Verbatim output required. Print the data in full.

(Stored data entries)
########################################

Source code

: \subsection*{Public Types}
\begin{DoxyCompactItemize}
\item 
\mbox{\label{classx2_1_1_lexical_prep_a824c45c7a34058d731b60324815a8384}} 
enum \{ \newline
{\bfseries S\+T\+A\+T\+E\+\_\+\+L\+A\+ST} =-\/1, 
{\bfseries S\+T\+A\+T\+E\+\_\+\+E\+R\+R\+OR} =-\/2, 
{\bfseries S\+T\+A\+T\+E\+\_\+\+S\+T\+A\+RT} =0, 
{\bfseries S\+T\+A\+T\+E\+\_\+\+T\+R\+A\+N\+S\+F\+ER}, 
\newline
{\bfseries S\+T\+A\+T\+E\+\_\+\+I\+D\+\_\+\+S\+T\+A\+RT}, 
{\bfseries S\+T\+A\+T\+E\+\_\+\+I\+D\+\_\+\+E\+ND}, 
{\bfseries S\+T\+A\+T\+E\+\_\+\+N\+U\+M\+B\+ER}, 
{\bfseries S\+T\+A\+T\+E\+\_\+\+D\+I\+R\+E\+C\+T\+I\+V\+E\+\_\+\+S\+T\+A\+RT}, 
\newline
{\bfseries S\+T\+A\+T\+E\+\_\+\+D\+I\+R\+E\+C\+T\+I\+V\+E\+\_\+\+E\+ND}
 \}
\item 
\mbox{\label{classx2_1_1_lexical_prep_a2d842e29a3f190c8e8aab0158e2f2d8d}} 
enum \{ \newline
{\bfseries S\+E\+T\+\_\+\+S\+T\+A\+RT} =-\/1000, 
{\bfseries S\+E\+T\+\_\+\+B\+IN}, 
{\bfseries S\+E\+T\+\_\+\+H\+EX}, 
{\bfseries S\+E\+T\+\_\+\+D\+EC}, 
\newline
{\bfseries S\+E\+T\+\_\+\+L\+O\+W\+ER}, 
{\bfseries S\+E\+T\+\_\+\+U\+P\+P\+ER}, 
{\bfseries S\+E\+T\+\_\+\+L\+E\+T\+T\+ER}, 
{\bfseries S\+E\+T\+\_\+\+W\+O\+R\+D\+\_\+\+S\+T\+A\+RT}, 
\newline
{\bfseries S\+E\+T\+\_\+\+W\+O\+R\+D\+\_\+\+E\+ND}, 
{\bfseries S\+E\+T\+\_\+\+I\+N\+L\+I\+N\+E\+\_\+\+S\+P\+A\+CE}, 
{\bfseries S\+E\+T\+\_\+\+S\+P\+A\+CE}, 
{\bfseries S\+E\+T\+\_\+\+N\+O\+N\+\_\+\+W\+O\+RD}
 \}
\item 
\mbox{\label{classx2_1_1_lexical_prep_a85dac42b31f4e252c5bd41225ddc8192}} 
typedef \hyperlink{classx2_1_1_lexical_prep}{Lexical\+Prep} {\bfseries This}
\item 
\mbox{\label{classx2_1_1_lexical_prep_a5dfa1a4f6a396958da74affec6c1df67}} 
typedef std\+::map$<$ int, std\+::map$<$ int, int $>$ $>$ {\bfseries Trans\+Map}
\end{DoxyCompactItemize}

########################################

* [SOLUTION]
Source code

: \subsection*{Public Types}
\begin{DoxyCompactItemize}
\item 
\mbox{\label{classx2_1_1_lexical_prep_a824c45c7a34058d731b60324815a8384}} 
enum \{ \newline
{\bfseries S\+T\+A\+T\+E\+\_\+\+L\+A\+ST} =-\/1, 
{\bfseries S\+T\+A\+T\+E\+\_\+\+E\+R\+R\+OR} =-\/2, 
{\bfseries S\+T\+A\+T\+E\+\_\+\+S\+T\+A\+RT} =0, 
{\bfseries S\+T\+A\+T\+E\+\_\+\+T\+R\+A\+N\+S\+F\+ER}, 
\newline
{\bfseries S\+T\+A\+T\+E\+\_\+\+I\+D\+\_\+\+S\+T\+A\+RT}, 
{\bfseries S\+T\+A\+T\+E\+\_\+\+I\+D\+\_\+\+E\+ND}, 
{\bfseries S\+T\+A\+T\+E\+\_\+\+N\+U\+M\+B\+ER}, 
{\bfseries S\+T\+A\+T\+E\+\_\+\+D\+I\+R\+E\+C\+T\+I\+V\+E\+\_\+\+S\+T\+A\+RT}, 
\newline
{\bfseries S\+T\+A\+T\+E\+\_\+\+D\+I\+R\+E\+C\+T\+I\+V\+E\+\_\+\+E\+ND}
 \}
\item 
\mbox{\label{classx2_1_1_lexical_prep_a2d842e29a3f190c8e8aab0158e2f2d8d}} 
enum \{ \newline
{\bfseries S\+E\+T\+\_\+\+S\+T\+A\+RT} =-\/1000, 
{\bfseries S\+E\+T\+\_\+\+B\+IN}, 
{\bfseries S\+E\+T\+\_\+\+H\+EX}, 
{\bfseries S\+E\+T\+\_\+\+D\+EC}, 
\newline
{\bfseries S\+E\+T\+\_\+\+L\+O\+W\+ER}, 
{\bfseries S\+E\+T\+\_\+\+U\+P\+P\+ER}, 
{\bfseries S\+E\+T\+\_\+\+L\+E\+T\+T\+ER}, 
{\bfseries S\+E\+T\+\_\+\+W\+O\+R\+D\+\_\+\+S\+T\+A\+RT}, 
\newline
{\bfseries S\+E\+T\+\_\+\+W\+O\+R\+D\+\_\+\+E\+ND}, 
{\bfseries S\+E\+T\+\_\+\+I\+N\+L\+I\+N\+E\+\_\+\+S\+P\+A\+CE}, 
{\bfseries S\+E\+T\+\_\+\+S\+P\+A\+CE}, 
{\bfseries S\+E\+T\+\_\+\+N\+O\+N\+\_\+\+W\+O\+RD}
 \}
\item 
\mbox{\label{classx2_1_1_lexical_prep_a85dac42b31f4e252c5bd41225ddc8192}} 
typedef \hyperlink{classx2_1_1_lexical_prep}{Lexical\+Prep} {\bfseries This}
\item 
\mbox{\label{classx2_1_1_lexical_prep_a5dfa1a4f6a396958da74affec6c1df67}} 
typedef std\+::map$<$ int, std\+::map$<$ int, int $>$ $>$ {\bfseries Trans\+Map}
\end{DoxyCompactItemize}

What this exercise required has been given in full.